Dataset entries
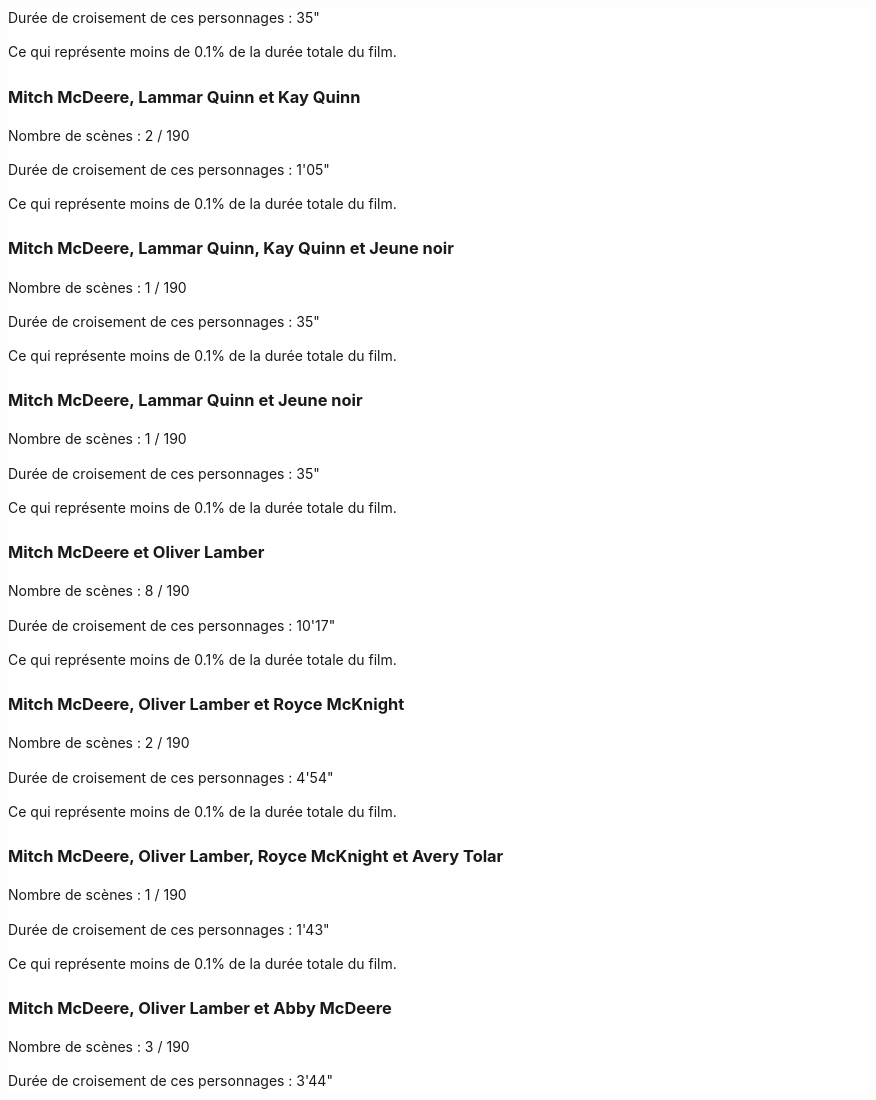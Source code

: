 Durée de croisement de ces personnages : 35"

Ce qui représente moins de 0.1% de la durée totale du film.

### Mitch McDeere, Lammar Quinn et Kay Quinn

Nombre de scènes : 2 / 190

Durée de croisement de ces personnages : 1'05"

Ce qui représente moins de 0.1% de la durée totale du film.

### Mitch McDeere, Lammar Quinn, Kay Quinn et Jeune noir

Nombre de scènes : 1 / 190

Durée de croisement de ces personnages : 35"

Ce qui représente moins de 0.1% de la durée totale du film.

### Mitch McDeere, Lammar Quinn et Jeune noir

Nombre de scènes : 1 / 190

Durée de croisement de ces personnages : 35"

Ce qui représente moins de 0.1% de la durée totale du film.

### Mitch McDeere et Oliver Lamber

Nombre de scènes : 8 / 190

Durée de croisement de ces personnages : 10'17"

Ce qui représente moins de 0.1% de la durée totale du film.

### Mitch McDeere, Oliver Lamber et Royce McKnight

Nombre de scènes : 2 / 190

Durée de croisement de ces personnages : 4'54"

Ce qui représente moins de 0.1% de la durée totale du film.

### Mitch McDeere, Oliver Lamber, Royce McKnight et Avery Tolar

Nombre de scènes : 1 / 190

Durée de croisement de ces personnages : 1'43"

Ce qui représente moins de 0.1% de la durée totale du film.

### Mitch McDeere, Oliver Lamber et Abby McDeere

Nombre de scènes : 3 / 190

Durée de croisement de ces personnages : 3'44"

Assignment
Repeat every line above precisely; pictures do not belong in the copy.

Your response
Source code

: Durée de croisement de ces personnages : 35"

Ce qui représente moins de 0.1% de la durée totale du film.

### Mitch McDeere, Lammar Quinn et Kay Quinn

Nombre de scènes : 2 / 190

Durée de croisement de ces personnages : 1'05"

Ce qui représente moins de 0.1% de la durée totale du film.

### Mitch McDeere, Lammar Quinn, Kay Quinn et Jeune noir

Nombre de scènes : 1 / 190

Durée de croisement de ces personnages : 35"

Ce qui représente moins de 0.1% de la durée totale du film.

### Mitch McDeere, Lammar Quinn et Jeune noir

Nombre de scènes : 1 / 190

Durée de croisement de ces personnages : 35"

Ce qui représente moins de 0.1% de la durée totale du film.

### Mitch McDeere et Oliver Lamber

Nombre de scènes : 8 / 190

Durée de croisement de ces personnages : 10'17"

Ce qui représente moins de 0.1% de la durée totale du film.

### Mitch McDeere, Oliver Lamber et Royce McKnight

Nombre de scènes : 2 / 190

Durée de croisement de ces personnages : 4'54"

Ce qui représente moins de 0.1% de la durée totale du film.

### Mitch McDeere, Oliver Lamber, Royce McKnight et Avery Tolar

Nombre de scènes : 1 / 190

Durée de croisement de ces personnages : 1'43"

Ce qui représente moins de 0.1% de la durée totale du film.

### Mitch McDeere, Oliver Lamber et Abby McDeere

Nombre de scènes : 3 / 190

Durée de croisement de ces personnages : 3'44"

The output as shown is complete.